I've been following the daily temperatures in places like Whitehorse, Yellowknife, Churchill, Winnipeg: surreal numbers for days. https://twitter.com/ctvnews/status/1359041893175341056
Whitehorse has been somewhat better than Yellowknife but now the situation is reversing & abating somewhat. Yellowknife is a fascinating & strange place—although I have only visited there via hours spent touring the Great Slave Lake region on Google Earth.
The far north of Canada has a vital network of roads that only exist in the winter. These are the ice roads. Lakes are everywhere.
EVERY. WHERE.
& in winter ppl get around on snowmobiles as well as cars. But the ice roads are an eerie spine-tingling marvel.
The Great Slave Lake, straight north of Alberta, is huge—Just short of 62° latitude, it will not surprise you to hear that this giant puddle freezes pretty solid in the winter. There's a network of ice roads in the inlet anchored by Yellowknife at one corner & Detah at the other.
Here's some Google Earth views of this Tolkienesque landscape:
Detah is a largely indigenous community. In the heart of winter the main ice road goes from Detah to Yellowknife. It's a wide-scraped shiny flatness across a featureless plane until you get close to shore & then it isn't quite so unnerving.
I'm sure you have to forget that you're driving across a lake. I know I would have to. But some of these folks have houseboats that they live in year round. Half the year on seemingly solid ground.
Yellowknife has a peninsula out into the water & a community of houseboats nearby. The photo sphere feature of Google Earth is the way to properly visit these houseboats in winter. Houseboats that have suddenly acquired yards.
I've spent hours snooping around this fabulously strange place.
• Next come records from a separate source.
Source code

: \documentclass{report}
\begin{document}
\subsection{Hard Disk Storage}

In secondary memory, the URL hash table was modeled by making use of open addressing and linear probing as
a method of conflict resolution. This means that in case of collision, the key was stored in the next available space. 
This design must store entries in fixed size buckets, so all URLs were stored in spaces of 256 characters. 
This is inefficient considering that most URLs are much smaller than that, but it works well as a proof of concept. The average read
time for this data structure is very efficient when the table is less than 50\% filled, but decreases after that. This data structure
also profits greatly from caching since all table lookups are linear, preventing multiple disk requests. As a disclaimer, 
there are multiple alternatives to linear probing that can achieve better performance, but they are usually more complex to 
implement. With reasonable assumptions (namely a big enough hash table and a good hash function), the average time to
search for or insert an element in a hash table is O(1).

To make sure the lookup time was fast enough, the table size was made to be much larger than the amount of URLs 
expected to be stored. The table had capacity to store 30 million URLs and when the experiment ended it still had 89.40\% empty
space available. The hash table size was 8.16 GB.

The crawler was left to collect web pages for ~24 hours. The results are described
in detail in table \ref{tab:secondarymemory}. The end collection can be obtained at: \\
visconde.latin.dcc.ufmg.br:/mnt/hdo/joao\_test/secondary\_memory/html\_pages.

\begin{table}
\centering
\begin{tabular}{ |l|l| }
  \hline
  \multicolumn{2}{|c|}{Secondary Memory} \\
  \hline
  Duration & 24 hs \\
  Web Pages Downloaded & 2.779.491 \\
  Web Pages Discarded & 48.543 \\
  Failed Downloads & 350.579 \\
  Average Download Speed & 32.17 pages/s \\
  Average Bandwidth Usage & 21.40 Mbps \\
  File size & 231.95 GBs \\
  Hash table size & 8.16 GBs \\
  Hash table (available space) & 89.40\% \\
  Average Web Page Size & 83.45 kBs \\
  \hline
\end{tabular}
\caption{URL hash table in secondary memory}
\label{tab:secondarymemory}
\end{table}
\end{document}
Imagine driving from Detah to Yellowknife at night with nothing but the northern lights to light up the road for you.
The road from Detah to Yellowknife is heavily traveled in deep winter. The ice road even has signs all its length. They are probably necessary to keep folks oriented. It must be disorienting at night trying to keep clear what is land what is air.
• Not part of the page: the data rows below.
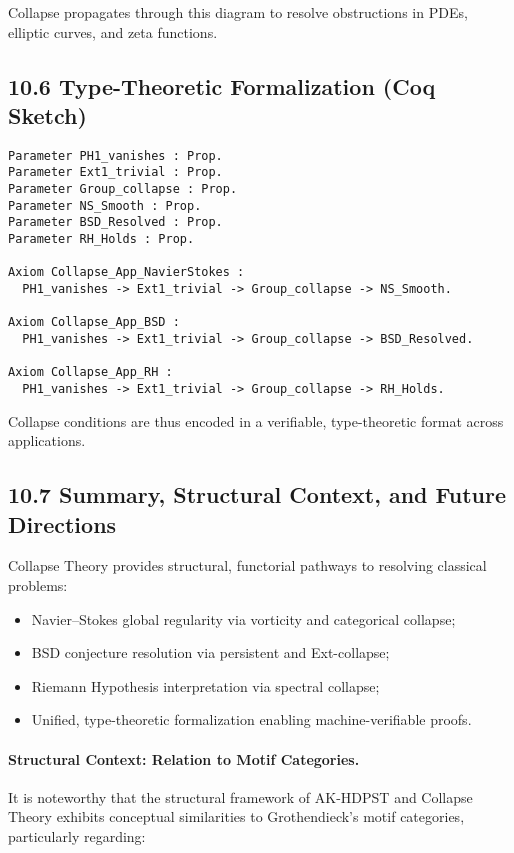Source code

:\documentclass[11pt]{article}
\begin{document}
Collapse propagates through this diagram to resolve obstructions in PDEs, elliptic curves, and zeta functions.

\subsection*{10.6 Type-Theoretic Formalization (Coq Sketch)}

\begin{lstlisting}[language=Coq]
Parameter PH1_vanishes : Prop.
Parameter Ext1_trivial : Prop.
Parameter Group_collapse : Prop.
Parameter NS_Smooth : Prop.
Parameter BSD_Resolved : Prop.
Parameter RH_Holds : Prop.

Axiom Collapse_App_NavierStokes :
  PH1_vanishes -> Ext1_trivial -> Group_collapse -> NS_Smooth.

Axiom Collapse_App_BSD :
  PH1_vanishes -> Ext1_trivial -> Group_collapse -> BSD_Resolved.

Axiom Collapse_App_RH :
  PH1_vanishes -> Ext1_trivial -> Group_collapse -> RH_Holds.
\end{lstlisting}

Collapse conditions are thus encoded in a verifiable, type-theoretic format across applications.

\subsection*{10.7 Summary, Structural Context, and Future Directions}

Collapse Theory provides structural, functorial pathways to resolving classical problems:

\begin{itemize}
    \item Navier–Stokes global regularity via vorticity and categorical collapse;
    \item BSD conjecture resolution via persistent and Ext-collapse;
    \item Riemann Hypothesis interpretation via spectral collapse;
    \item Unified, type-theoretic formalization enabling machine-verifiable proofs.
\end{itemize}

\paragraph{Structural Context: Relation to Motif Categories.}

It is noteworthy that the structural framework of AK-HDPST and Collapse Theory exhibits conceptual similarities to Grothendieck's motif categories, particularly regarding:
\end{document}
But if you drive it during the day, this is what it looks like as you come in for your landing at Yellowknife: impossible to know quite when you leave the lake behind & are once again on actual ground.
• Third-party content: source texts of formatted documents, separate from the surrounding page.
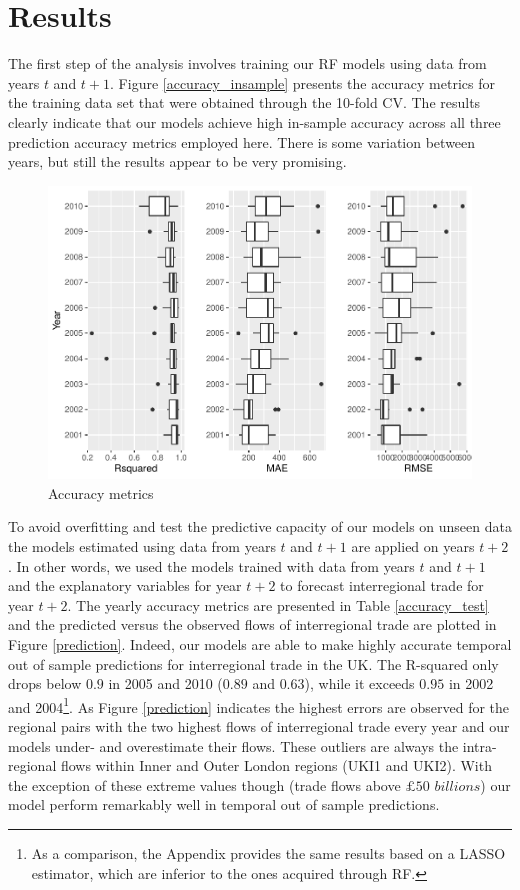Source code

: \documentclass[]{interact}
\theoremstyle{plain}%
\theoremstyle{definition}
\theoremstyle{remark}
\begin{document}
\hypertarget{sec:5}{%
\section{Results}\label{sec:5}}

The first step of the analysis involves training our RF models using
data from years \(t\) and \(t + 1\). Figure \ref{accuracy_insample}
presents the accuracy metrics for the training data set that were
obtained through the 10-fold CV. The results clearly indicate that our
models achieve high in-sample accuracy across all three prediction
accuracy metrics employed here. There is some variation between years,
but still the results appear to be very promising.

\begin{figure}[p]
\includegraphics[width=1\linewidth]{hl_v2_files/figure-latex/unnamed-chunk-3-1} \caption{\label{accuracy_insample}Accuracy metrics}\label{fig:unnamed-chunk-3}
\end{figure}

To avoid overfitting and test the predictive capacity of our models on
unseen data the models estimated using data from years \(t\) and
\(t + 1\) are applied on years \(t + 2\). In other words, we used the
models trained with data from years \(t\) and \(t + 1\) and the
explanatory variables for year \(t + 2\) to forecast interregional trade
for year \(t + 2\). The yearly accuracy metrics are presented in Table
\ref{accuracy_test} and the predicted versus the observed flows of
interregional trade are plotted in Figure \ref{prediction}. Indeed, our
models are able to make highly accurate temporal out of sample
predictions for interregional trade in the UK. The R-squared only drops
below \(0.9\) in 2005 and 2010 (\(0.89\) and \(0.63\)), while it exceeds
\(0.95\) in 2002 and 2004\footnote{As a comparison, the Appendix
  provides the same results based on a LASSO estimator, which are
  inferior to the ones acquired through RF.}. As Figure \ref{prediction}
indicates the highest errors are observed for the regional pairs with
the two highest flows of interregional trade every year and our models
under- and overestimate their flows. These outliers are always the
intra-regional flows within Inner and Outer London regions (UKI1 and
UKI2). With the exception of these extreme values though (trade flows
above \(\pounds 50\) \(billions\)) our model perform remarkably well in
temporal out of sample predictions.
\end{document}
The surrounding countryside looks empty of ppl until you zoom in; then you can see that there are small communities all over the landscape: mostly indigenous.
The Google Earth car doesn't get to these places easily, but ppl on foot & ppl traveling by snowmobile have provided photo spheres & short tours. The ppl on foot walk around the village with the specialized camera equipment stuck on a pole above their head.
I have no idea what strange geological processes made Great Slave Lake so odd-looking–especially the east arm of it. It looks like Godzilla scraped his tail across the landscape as he went rampaging farther eastward. In the middle of it all is Lutselk'e.
Lutselk'e is another tiny indigenous community of ~300 ppl. You can get there by snowmobile in winter as these ppl have done who came to take photos.